Data provided -

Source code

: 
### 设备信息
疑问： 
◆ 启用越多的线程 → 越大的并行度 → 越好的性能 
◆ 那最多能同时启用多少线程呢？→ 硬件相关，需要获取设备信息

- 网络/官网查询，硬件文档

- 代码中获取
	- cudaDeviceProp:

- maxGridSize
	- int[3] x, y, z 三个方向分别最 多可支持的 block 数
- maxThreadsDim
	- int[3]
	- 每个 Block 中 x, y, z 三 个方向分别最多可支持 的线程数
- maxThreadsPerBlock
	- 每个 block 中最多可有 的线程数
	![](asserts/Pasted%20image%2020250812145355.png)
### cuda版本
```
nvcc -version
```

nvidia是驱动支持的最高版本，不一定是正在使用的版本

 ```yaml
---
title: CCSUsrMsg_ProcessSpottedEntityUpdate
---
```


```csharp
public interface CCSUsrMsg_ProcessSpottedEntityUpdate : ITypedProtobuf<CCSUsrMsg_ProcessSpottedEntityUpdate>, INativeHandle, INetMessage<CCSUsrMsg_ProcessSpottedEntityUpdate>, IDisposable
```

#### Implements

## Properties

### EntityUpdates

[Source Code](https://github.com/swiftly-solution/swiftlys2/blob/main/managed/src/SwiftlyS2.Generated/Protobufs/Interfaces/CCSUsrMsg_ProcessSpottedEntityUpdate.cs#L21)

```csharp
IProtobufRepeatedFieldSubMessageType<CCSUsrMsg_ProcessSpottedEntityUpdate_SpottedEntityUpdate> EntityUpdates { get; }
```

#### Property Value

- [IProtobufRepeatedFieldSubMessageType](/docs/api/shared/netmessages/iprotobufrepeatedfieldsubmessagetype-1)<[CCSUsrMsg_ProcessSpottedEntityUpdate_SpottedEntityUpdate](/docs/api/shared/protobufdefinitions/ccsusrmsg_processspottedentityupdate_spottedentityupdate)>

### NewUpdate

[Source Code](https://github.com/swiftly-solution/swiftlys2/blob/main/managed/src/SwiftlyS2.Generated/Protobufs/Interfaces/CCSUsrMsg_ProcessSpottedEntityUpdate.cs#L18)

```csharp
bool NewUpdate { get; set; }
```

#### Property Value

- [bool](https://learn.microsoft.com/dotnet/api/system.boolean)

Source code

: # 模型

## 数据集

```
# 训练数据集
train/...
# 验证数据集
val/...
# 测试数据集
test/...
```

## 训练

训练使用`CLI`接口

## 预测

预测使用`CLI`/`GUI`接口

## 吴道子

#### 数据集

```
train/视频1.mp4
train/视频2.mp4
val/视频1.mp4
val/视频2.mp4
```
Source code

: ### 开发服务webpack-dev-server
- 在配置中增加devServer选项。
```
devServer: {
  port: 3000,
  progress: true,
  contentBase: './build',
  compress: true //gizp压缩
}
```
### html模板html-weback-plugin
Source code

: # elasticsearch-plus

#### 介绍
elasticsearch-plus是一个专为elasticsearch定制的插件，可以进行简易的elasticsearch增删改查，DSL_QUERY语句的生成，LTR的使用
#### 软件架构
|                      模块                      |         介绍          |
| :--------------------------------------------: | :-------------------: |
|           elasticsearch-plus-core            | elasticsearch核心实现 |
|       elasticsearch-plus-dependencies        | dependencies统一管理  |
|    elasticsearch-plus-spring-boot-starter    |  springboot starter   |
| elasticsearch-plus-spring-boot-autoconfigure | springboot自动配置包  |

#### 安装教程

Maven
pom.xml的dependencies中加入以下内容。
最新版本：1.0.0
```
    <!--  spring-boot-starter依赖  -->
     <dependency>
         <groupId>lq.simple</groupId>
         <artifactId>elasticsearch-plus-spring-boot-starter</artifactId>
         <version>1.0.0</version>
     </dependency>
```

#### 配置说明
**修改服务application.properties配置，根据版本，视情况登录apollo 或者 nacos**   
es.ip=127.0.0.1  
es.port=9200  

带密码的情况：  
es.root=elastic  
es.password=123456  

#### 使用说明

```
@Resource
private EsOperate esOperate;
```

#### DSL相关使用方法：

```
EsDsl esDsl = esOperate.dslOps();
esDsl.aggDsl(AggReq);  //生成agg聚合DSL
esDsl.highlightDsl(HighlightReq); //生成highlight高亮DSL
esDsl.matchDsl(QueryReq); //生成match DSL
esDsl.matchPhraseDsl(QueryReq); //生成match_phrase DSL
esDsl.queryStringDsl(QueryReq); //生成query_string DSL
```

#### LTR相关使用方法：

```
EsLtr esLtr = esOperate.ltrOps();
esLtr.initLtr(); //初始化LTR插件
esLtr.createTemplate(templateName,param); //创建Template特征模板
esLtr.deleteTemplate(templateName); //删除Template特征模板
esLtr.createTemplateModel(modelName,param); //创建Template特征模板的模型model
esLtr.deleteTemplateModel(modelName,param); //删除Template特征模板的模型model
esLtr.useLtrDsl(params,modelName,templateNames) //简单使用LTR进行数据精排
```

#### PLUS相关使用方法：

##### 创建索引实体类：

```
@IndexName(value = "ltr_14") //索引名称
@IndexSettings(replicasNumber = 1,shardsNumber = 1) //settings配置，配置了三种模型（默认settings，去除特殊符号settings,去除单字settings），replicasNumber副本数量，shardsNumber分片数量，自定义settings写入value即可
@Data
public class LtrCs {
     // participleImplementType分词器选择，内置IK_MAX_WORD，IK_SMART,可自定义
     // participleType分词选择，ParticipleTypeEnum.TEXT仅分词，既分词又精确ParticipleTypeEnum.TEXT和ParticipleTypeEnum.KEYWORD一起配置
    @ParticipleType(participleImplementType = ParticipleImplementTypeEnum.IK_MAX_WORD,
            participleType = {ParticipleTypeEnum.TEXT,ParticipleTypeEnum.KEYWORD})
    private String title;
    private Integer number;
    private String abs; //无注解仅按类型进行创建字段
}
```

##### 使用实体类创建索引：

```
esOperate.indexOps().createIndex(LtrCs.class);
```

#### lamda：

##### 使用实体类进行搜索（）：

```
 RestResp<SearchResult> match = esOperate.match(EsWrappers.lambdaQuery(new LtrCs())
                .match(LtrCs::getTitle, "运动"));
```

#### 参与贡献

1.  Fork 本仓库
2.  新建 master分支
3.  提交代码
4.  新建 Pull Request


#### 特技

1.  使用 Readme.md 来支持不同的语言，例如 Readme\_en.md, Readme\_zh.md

Exercise aim - The answer must consist of every line from the entries above that contains the string "private".

Written answer -
private EsOperate esOperate;
    private String title;
    private Integer number;
    private String abs; //无注解仅按类型进行创建字段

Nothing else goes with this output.